Citra negatif itu juga dipertontonkan oleh ketua DPR sendiri, yang tidak prosfesional dan berjiwa besar terhadap kritikan rakyat tentang rencana pembangunan gedung DPR yang baru. Marzuki Ali malah memberikan statement yang menyakiti “sanubari” rakyat. Toh ini semakin memperjelas pantas atau tidaknya mereka sebagai wakil rakyat.
Kelakuan salah satu anggota dewan yang menonton video porno ketika rapat menyadarkan kita tentang “keseriusan” mereka dalam menyuarakan aspirasi rakyat. Jangankan untuk mendengarkan atau memikirkan masalah rakyat, mereka malah sibuk untuk memperturutkan hawa nafsunya sendiri.

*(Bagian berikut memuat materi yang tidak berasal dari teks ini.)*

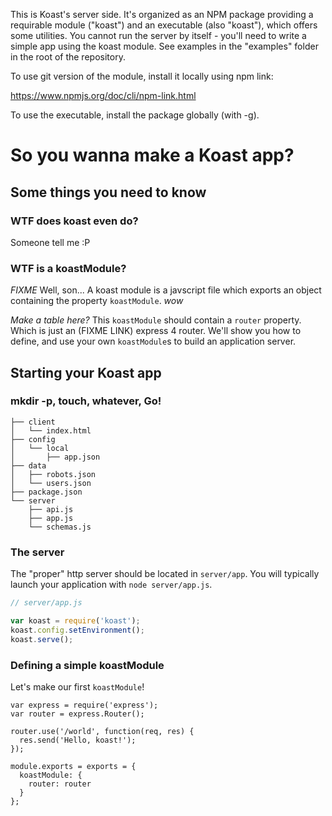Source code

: This is Koast's server side. It's organized as an NPM package providing a
requirable module ("koast") and an executable (also "koast"), which offers some
utilities. You cannot run the server by itself - you'll need to write a simple
app using the koast module. See examples in the "examples" folder in the root
of the repository.

To use git version of the module, install it locally using npm link:

  https://www.npmjs.org/doc/cli/npm-link.html

To use the executable, install the package globally (with -g). 


# So you wanna make a Koast app?


## Some things you need to know

### WTF does koast even do?

Someone tell me :P

### WTF is a koastModule?

*FIXME*
Well, son... A koast module is a javscript file which exports an object
containing the property `koastModule`. *_wow_*

*Make a table here?*
This `koastModule` should contain a `router` property. Which is just an
(FIXME LINK) express 4 router. We'll show you how to define, and use your
own `koastModule`s to build an application server.


## Starting your Koast app

### mkdir -p, touch, whatever, Go!

```
├── client
│   └── index.html
├── config
│   └── local
│       ├── app.json
├── data
│   ├── robots.json
│   └── users.json
├── package.json
└── server
    ├── api.js
    ├── app.js
    └── schemas.js
```

### The server

The "proper" http server should be located in `server/app`. You will typically
launch your application with `node server/app.js`.

```javascript
// server/app.js

var koast = require('koast');
koast.config.setEnvironment();
koast.serve();
```

### Defining a simple koastModule

Let's make our first `koastModule`!

```
var express = require('express');
var router = express.Router();

router.use('/world', function(req, res) {
  res.send('Hello, koast!');
});

module.exports = exports = {
  koastModule: {
    router: router
  }
};
```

Kedudukan mereka sebagai anggota dewan sudah semestinya memberikan contoh, tauladan yang baik sebagai wakil rakyat. Bahkan pernah penulis mendengarkan sebuah pernyataan yang dilontarkan oleh salah satu anggota dewan”masyarakat itu jauh lebih oportunis dari pada anggota dewan, kegiatan apapun mereka minta uang”. Ini menunjukkan persepsi anggota dewan sendiri terhadap masyarakat sudah eror.

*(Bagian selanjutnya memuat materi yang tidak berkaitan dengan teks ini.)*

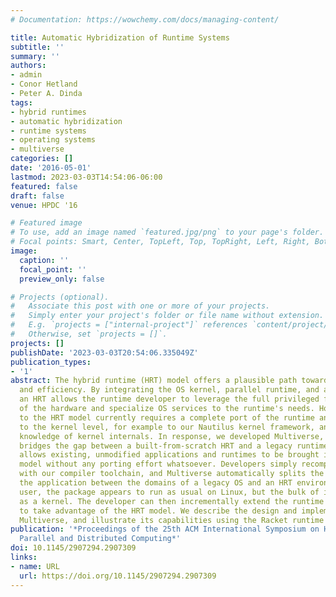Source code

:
 ```yaml
---
# Documentation: https://wowchemy.com/docs/managing-content/

title: Automatic Hybridization of Runtime Systems
subtitle: ''
summary: ''
authors:
- admin
- Conor Hetland
- Peter A. Dinda
tags:
- hybrid runtimes
- automatic hybridization
- runtime systems
- operating systems
- multiverse
categories: []
date: '2016-05-01'
lastmod: 2023-03-03T14:54:06-06:00
featured: false
draft: false
venue: HPDC '16

# Featured image
# To use, add an image named `featured.jpg/png` to your page's folder.
# Focal points: Smart, Center, TopLeft, Top, TopRight, Left, Right, BottomLeft, Bottom, BottomRight.
image:
  caption: ''
  focal_point: ''
  preview_only: false

# Projects (optional).
#   Associate this post with one or more of your projects.
#   Simply enter your project's folder or file name without extension.
#   E.g. `projects = ["internal-project"]` references `content/project/deep-learning/index.md`.
#   Otherwise, set `projects = []`.
projects: []
publishDate: '2023-03-03T20:54:06.335049Z'
publication_types:
- '1'
abstract: The hybrid runtime (HRT) model offers a plausible path towards high performance
  and efficiency. By integrating the OS kernel, parallel runtime, and application,
  an HRT allows the runtime developer to leverage the full privileged feature set
  of the hardware and specialize OS services to the runtime's needs. However, conforming
  to the HRT model currently requires a complete port of the runtime and application
  to the kernel level, for example to our Nautilus kernel framework, and this requires
  knowledge of kernel internals. In response, we developed Multiverse, a system that
  bridges the gap between a built-from-scratch HRT and a legacy runtime system. Multiverse
  allows existing, unmodified applications and runtimes to be brought into the HRT
  model without any porting effort whatsoever. Developers simply recompile their package
  with our compiler toolchain, and Multiverse automatically splits the execution of
  the application between the domains of a legacy OS and an HRT environment. To the
  user, the package appears to run as usual on Linux, but the bulk of it now runs
  as a kernel. The developer can then incrementally extend the runtime and application
  to take advantage of the HRT model. We describe the design and implementation of
  Multiverse, and illustrate its capabilities using the Racket runtime system.
publication: '*Proceedings of the 25th ACM International Symposium on High-Performance
  Parallel and Distributed Computing*'
doi: 10.1145/2907294.2907309
links:
- name: URL
  url: https://doi.org/10.1145/2907294.2907309
---
```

Fasilitas yang super wah, tunjungan yang berlimpah, dan gaji yang berlipat tidak sepadan dengan kinerja yang dilakukan. Jika kita kalkulasikan maka setiap langkah dan gerak anggota dewan bernilai uang, menelopon siapapun diberikan uang komunikasi, berjalan sedikit diberikan uang transportasi, melakukan investigasi diberikan uang lembur, sampai tunjagan rumah juga diberikan. Belum sampai disitu, mau berkunjung ke konstituen juga diberikan uang, jalan-jalan keluar negeri diberikan uang, uang dan uang itulah modal utama anggota dewan. Predikat sebagai salah satu aparatur yang mendapatkan “kelebihan” didapatkan oleh para anggota dewan.

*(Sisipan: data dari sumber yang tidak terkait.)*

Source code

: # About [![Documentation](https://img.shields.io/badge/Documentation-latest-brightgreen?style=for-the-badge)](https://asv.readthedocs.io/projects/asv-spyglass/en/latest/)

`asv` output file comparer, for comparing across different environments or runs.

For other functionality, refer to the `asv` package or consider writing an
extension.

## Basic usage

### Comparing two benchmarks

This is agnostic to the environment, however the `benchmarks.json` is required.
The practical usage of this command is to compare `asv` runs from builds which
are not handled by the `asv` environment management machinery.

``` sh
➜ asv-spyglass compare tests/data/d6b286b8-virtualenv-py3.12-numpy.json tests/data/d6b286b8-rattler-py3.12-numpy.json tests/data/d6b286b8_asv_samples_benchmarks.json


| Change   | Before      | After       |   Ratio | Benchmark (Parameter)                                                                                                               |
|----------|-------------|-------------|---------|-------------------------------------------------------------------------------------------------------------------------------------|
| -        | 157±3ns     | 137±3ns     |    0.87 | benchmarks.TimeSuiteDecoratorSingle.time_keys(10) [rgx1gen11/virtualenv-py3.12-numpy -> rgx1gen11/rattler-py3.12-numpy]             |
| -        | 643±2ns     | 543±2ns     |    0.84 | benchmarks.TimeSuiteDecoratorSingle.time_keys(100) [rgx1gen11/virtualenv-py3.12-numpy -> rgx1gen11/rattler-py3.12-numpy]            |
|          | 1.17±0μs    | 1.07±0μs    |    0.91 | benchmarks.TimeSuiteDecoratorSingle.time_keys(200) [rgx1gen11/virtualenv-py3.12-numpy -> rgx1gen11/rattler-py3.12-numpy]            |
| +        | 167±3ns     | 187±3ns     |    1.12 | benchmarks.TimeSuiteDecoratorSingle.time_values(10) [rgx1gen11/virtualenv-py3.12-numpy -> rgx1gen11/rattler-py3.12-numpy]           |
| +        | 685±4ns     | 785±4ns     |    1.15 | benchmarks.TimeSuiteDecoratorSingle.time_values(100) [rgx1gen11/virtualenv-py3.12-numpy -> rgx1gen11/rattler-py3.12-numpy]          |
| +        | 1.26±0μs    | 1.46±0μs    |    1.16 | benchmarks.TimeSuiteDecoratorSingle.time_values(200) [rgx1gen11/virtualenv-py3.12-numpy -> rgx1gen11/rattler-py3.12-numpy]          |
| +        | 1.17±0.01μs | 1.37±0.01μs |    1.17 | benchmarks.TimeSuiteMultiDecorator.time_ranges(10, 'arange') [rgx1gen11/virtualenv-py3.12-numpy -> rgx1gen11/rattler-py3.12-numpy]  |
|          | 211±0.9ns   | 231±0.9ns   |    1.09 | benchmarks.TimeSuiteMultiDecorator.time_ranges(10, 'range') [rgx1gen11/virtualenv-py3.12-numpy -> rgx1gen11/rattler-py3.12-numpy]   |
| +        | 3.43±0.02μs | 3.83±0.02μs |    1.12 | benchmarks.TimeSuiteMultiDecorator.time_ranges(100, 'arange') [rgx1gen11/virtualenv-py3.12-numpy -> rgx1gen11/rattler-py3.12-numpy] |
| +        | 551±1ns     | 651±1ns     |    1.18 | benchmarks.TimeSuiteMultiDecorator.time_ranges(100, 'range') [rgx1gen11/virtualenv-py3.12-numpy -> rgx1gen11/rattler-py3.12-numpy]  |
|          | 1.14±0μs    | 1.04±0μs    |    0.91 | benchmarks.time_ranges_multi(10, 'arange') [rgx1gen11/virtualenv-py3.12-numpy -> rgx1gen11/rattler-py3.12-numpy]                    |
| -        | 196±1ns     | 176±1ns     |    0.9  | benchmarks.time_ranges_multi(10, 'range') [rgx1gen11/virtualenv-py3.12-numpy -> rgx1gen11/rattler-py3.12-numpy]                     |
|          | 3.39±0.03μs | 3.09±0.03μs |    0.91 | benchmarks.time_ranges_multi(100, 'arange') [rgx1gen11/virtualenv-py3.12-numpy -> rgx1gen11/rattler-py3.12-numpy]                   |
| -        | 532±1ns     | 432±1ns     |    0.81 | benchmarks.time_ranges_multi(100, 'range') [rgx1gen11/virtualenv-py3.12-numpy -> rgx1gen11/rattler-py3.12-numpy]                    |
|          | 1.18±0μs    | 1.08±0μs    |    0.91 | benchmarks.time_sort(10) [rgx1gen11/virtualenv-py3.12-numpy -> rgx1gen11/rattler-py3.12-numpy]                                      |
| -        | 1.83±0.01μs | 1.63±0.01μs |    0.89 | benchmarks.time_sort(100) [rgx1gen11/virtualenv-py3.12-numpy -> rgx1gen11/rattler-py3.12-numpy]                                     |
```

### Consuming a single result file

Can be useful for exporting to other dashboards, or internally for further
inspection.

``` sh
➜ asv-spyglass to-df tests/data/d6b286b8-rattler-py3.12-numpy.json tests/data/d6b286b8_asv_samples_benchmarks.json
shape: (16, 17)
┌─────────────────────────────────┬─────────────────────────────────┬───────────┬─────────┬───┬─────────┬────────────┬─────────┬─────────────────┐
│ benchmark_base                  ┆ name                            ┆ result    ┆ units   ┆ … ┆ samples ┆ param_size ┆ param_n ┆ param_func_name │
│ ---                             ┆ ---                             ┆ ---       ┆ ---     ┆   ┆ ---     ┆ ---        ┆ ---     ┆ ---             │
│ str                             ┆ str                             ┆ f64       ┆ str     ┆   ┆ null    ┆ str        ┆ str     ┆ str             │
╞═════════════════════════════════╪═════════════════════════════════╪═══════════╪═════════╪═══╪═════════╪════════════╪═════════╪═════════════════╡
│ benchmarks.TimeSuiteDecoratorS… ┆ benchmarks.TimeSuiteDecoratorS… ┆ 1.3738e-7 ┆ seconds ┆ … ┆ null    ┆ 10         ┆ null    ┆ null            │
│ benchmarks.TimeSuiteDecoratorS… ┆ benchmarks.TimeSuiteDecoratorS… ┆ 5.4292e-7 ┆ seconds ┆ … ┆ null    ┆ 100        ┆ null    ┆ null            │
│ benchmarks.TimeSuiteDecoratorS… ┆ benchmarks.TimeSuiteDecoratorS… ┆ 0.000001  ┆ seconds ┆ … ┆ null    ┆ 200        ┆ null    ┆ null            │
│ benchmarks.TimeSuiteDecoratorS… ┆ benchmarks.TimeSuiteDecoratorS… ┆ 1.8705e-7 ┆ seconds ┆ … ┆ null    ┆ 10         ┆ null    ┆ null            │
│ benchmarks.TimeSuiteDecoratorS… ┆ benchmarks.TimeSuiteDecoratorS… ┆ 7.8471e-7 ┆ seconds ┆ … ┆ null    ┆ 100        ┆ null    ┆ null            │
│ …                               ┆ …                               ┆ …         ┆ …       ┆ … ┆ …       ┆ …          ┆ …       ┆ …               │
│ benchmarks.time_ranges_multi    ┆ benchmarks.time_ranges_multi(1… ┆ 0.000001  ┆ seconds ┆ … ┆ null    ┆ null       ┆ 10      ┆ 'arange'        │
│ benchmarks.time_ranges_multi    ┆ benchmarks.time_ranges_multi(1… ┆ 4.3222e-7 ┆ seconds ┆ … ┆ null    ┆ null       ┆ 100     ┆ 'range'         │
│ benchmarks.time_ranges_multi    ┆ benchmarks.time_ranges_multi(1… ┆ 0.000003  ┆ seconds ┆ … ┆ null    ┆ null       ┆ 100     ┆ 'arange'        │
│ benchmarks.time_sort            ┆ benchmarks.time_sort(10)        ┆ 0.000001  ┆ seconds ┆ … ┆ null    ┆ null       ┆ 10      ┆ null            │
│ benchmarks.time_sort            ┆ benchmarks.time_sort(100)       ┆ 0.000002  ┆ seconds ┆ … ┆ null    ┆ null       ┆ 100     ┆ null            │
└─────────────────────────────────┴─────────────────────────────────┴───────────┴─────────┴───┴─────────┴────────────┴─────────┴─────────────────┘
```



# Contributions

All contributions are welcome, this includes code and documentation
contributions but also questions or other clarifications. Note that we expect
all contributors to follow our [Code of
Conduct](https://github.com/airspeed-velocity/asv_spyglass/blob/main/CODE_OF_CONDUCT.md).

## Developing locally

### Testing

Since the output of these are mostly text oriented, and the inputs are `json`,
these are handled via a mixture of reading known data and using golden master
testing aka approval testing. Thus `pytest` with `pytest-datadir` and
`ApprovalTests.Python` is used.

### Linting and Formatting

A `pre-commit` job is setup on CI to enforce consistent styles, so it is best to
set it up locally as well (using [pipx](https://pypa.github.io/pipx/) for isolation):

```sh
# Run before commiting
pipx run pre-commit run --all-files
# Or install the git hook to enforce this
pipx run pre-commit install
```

Jika kita runtut semenjak terlaksananya sistem demokrasi di Indonesia kinerja anggota dewan stagnan pada masalah image. Mereka selalu mendapat sorotan tajam karena tugas yang tak pernah dilaksankan. Permasalahan ini pula yang mendera anggota dewan saat ini. Walau demikian ada anggapan bahwa ini hanya setting media yang ingin mendiskreditkan citra anggota dewan, sehingga hal sepele yang tidak patut untuk dipublikasikan malah dieskpos secara berlebihan. Akan tetapi pada kenyataannya penulis menilai bahwa memang orang-orang yang duduk senayan adalah orang yang tidak mempunyai kapasitas dan kapabilitas yang mumpuni, kalaupun ada hanya sebagian kecil.
Melihat fenomena dan tingkah laku anggota dewan saat ini, maka tentu kita akan berpikir jauh ke depanya. Para wakil rakyat sudah menjalankan tugasnya lebih dari satu tahun, akan tetapi masalah sosial-kultural dalam masayarakat tak kunjung memperlihatkan perbaikan, yang ada malah degradasi.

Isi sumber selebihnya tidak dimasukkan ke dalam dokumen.